The Mohiniattam representation in the festival did not go that well. Rasidhava from Pune began her performance with Cholkettu and then moved on to a Varnam in ragam Vallachi. Next was a Bharatanatyam recital by Ratheesh Babu from Pune. It was interesting to note that one who stole the show however was not the dancer, but the singer Swetha Prasad. She glued the audience to their seats with her captivating singing. For the Ashtapadi performed by Ratheesh Babu, the way Swetha rendered "Priye Charusheele" transported the audience to bliss. The last performance of the evening was by Shruthakirthi performing Annamacharya krithis.

The final day of the festival commenced with a group presentation by Halim Khan. He performed for ghazals of Tanisha as a tribute to the festival. I could not really follow which medium of dance he used, though I could recognize a few moves of Kathak and Kuchipudi here and there. But his expressions were genuine and subtle. He seemed to enjoy his performance. The second performance was by Ponnur Kranthi Kiran, followed by Aswathi Nair's Mohiniattam, which again was a sad representation of Mohiniattam. Student of Ratheesh Babu, Epshitha Das's Bharatanatyam recital displayed good sense of rhythm, stamina and neat expressions. She handled the tough jathis of Vallachi varnam with ease. The only Manipuri representation in the festival was by Basu Singh from Imphal. He started with Guru Vandana and then moved on to depict the ten incarnations of Lord Vishnu. Pramod Kumar gave a grand ending to Tanisha Yuva Utsav with his Bharatanatyam recital.

The festival had many touching moments, but the one that moved all of us was felicitating Bala Venkatarama Krishnaiah, eldest son of Pasumarthy Keshava Prasad. Krishnaiah was the silent force behind all the activities that happened in Kuchipudi village; one man who would do any work with sheer perfection and no complaints. All the youngsters and seniors of Kuchipudi village present there garlanded him.
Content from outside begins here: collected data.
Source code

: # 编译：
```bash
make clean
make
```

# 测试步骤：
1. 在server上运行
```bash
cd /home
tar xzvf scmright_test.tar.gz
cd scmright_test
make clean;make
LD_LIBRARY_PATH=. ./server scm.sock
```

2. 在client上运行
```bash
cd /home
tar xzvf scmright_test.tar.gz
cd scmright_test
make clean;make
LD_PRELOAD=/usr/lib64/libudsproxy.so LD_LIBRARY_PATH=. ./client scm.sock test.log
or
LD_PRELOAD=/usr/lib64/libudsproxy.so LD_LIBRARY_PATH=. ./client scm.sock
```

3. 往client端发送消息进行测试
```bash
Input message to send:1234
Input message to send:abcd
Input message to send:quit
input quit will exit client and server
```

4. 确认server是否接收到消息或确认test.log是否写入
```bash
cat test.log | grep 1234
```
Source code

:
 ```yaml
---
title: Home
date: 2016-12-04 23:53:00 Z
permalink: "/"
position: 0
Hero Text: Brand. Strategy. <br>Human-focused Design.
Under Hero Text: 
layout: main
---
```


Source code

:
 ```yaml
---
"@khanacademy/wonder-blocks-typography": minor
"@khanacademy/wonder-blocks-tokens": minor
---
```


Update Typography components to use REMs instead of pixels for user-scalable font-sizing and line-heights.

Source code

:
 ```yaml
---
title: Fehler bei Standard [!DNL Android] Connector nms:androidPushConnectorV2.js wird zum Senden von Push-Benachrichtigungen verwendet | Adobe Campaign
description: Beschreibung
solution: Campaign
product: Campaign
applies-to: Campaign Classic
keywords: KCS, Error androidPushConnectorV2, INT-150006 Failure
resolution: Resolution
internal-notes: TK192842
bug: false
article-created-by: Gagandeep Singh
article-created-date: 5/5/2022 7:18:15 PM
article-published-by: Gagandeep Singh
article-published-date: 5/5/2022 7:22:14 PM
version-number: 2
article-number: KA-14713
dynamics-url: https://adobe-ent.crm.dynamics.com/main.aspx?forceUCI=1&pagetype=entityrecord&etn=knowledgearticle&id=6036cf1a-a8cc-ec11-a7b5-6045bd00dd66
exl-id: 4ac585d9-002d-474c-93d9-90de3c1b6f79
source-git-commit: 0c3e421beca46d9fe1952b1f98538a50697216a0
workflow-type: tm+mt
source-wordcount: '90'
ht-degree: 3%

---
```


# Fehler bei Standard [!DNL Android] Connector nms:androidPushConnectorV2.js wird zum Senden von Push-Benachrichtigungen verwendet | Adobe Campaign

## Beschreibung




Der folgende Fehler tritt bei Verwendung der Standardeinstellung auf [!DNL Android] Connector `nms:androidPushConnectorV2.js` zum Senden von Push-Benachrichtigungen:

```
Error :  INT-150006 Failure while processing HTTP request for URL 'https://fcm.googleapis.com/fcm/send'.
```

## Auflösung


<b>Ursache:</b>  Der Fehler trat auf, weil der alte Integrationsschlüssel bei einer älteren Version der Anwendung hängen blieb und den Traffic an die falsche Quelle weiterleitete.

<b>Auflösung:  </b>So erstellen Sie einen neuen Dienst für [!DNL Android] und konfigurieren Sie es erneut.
He sat mutely, not hearing the thunderous applause the audience poured on him.

Tanisha Yuva Utsav thus came to an end, opening a space to up and coming artistes, a blessed venue for all the established artists and an unforgettable experience for all those who witnessed the 8 blissful days of this cultural gala.

Sreelakshmy Govardhanan, disciple of Pasumarthy Rattaiah Sarma, is a Kuchipudi performer from Kerala. She is the artistic director of Avanthika Space for Dance, a charitable trust for the promotion of dance and related art forms. She is also a counselling psychologist.